In the center of Mainz, not far from the cathedral and the theater, is the Gutenberg Museum, which documents the invention of the printing press by the German goldsmith Johannes Gutenberg in 1448. Gutenberg was a native of Mainz and did most of his major work here. The museum has a working replica of one of his presses.

Movable type

Gutenberg used his knowledge of metallurgy to cast 290 different blocks of letters and symbols, which could be put together in different ways to create pages of text. He also created a new kind of ink based on linseed oil and soot, and adapted a wine press so he could slide paper in and out of it, and squeeze water from the paper after printing each page.

Demonstration of printing as it was done in Gutenberg’s time

Several times daily the museum presents demonstrations of printing as it was done using Gutenberg’s method. After the type has been set, it takes quite a bit of muscle power to press the type down against the paper with a wooden handle that looks like a baseball bat.

A page printed during the demonstration

This is a slow way of printing, by today’s standards, but much faster and cheaper than copying books by hand, as had been done for thousands of years before.

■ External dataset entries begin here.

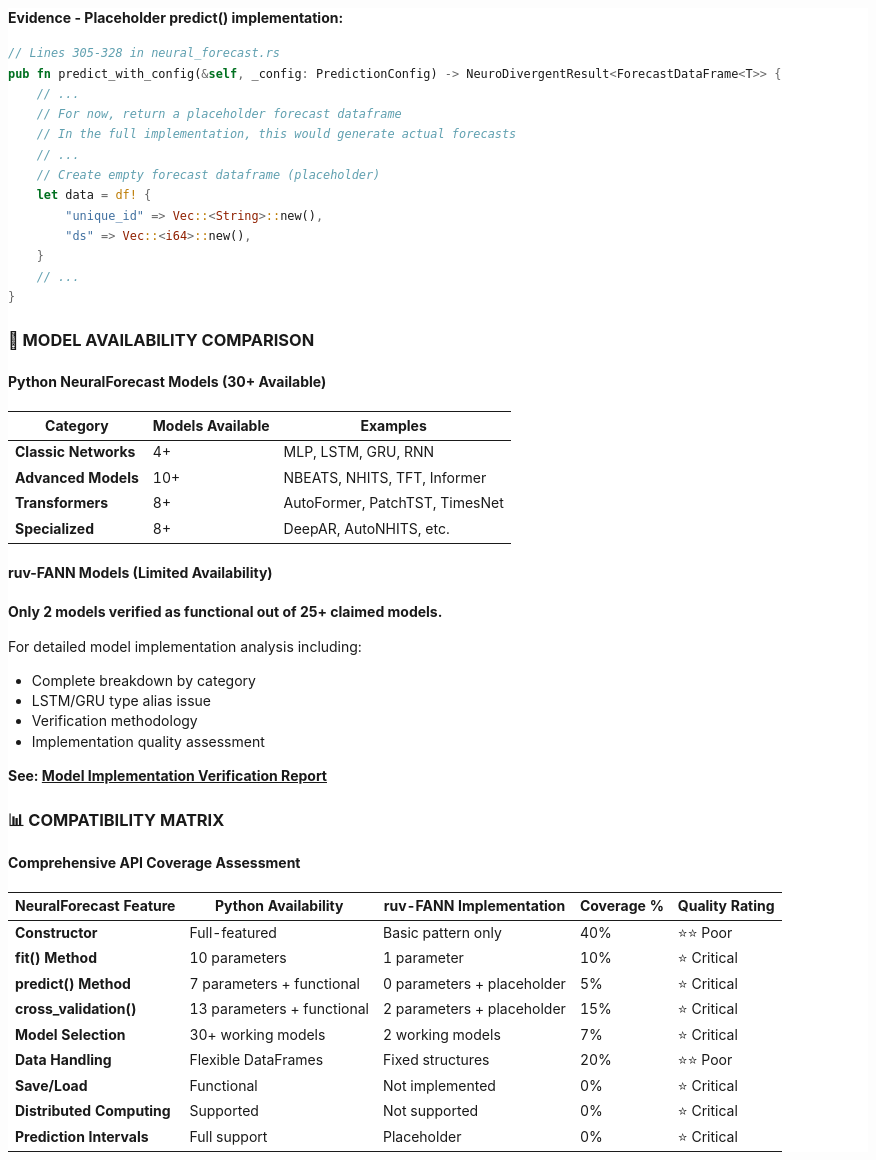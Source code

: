 **Evidence - Placeholder predict() implementation:**
```rust
// Lines 305-328 in neural_forecast.rs
pub fn predict_with_config(&self, _config: PredictionConfig) -> NeuroDivergentResult<ForecastDataFrame<T>> {
    // ...
    // For now, return a placeholder forecast dataframe
    // In the full implementation, this would generate actual forecasts
    // ...
    // Create empty forecast dataframe (placeholder)
    let data = df! {
        "unique_id" => Vec::<String>::new(),
        "ds" => Vec::<i64>::new(),
    }
    // ...
}
```

### **🤖 MODEL AVAILABILITY COMPARISON**

#### **Python NeuralForecast Models (30+ Available)**
| Category | Models Available | Examples |
|----------|------------------|----------|
| **Classic Networks** | 4+ | MLP, LSTM, GRU, RNN |
| **Advanced Models** | 10+ | NBEATS, NHITS, TFT, Informer |
| **Transformers** | 8+ | AutoFormer, PatchTST, TimesNet |
| **Specialized** | 8+ | DeepAR, AutoNHITS, etc. |

#### **ruv-FANN Models (Limited Availability)**
**Only 2 models verified as functional out of 25+ claimed models.**

For detailed model implementation analysis including:
- Complete breakdown by category
- LSTM/GRU type alias issue
- Verification methodology
- Implementation quality assessment

**See: [Model Implementation Verification Report](./02-model-investigation-report.md)**

### **📊 COMPATIBILITY MATRIX**

#### **Comprehensive API Coverage Assessment**

| NeuralForecast Feature | Python Availability | ruv-FANN Implementation | Coverage % | Quality Rating |
|------------------------|-------------------|------------------------|------------|----------------|
| **Constructor** | Full-featured | Basic pattern only | 40% | ⭐⭐ Poor |
| **fit() Method** | 10 parameters | 1 parameter | 10% | ⭐ Critical |
| **predict() Method** | 7 parameters + functional | 0 parameters + placeholder | 5% | ⭐ Critical |
| **cross_validation()** | 13 parameters + functional | 2 parameters + placeholder | 15% | ⭐ Critical |
| **Model Selection** | 30+ working models | 2 working models | 7% | ⭐ Critical |
| **Data Handling** | Flexible DataFrames | Fixed structures | 20% | ⭐⭐ Poor |
| **Save/Load** | Functional | Not implemented | 0% | ⭐ Critical |
| **Distributed Computing** | Supported | Not supported | 0% | ⭐ Critical |
| **Prediction Intervals** | Full support | Placeholder | 0% | ⭐ Critical |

A picture of Gutenberg behind the replica printing press

Gutenberg is usually pictured with a long beard, as in the etching shown here, but no one really knows what he looked like.

Upstairs in a vault in glass cases there are several actual books that Gutenberg printed, including two bibles, along with hand-copied books from the same period.

Further exhibits show the work of other early printers, and the development of paper, and printing presses from later centuries.

An early 20th-century printing press

A thorough renovation and expansion of the Gutenberg Museum is scheduled to begin in the spring of 2024. During the construction time, about a third of the exhibits from the Gutenberg Museum will be on display at another museum in Mainz, the Natural History Museum, which is currently being renovated for this purpose.

Statue of Gutenberg by the cathedral in Mainz

My photos in this post are from 2004. I revised the text in 2023.

See also: Grafisch Museum in Groningen, Netherlands.

7 thoughts on “Gutenberg Museum in Mainz”

  1. Interesting. That’s a museum I’d love to visit. We used to publish a state music magazine before computers and quickly discovered when proofreading that the moveable type presented a problem. We’d ask for a correction on a page and when they reset the type, there would be a different mistake on the same page. Computers took care of that, thankfully.

    Have you been to Montolieu, the village of books near Carcassonne? They have a nice small museum of books and printing. History is fascinating.

  2. Really interesting, and amazing to think how far we’ve come since then with the written and printed word.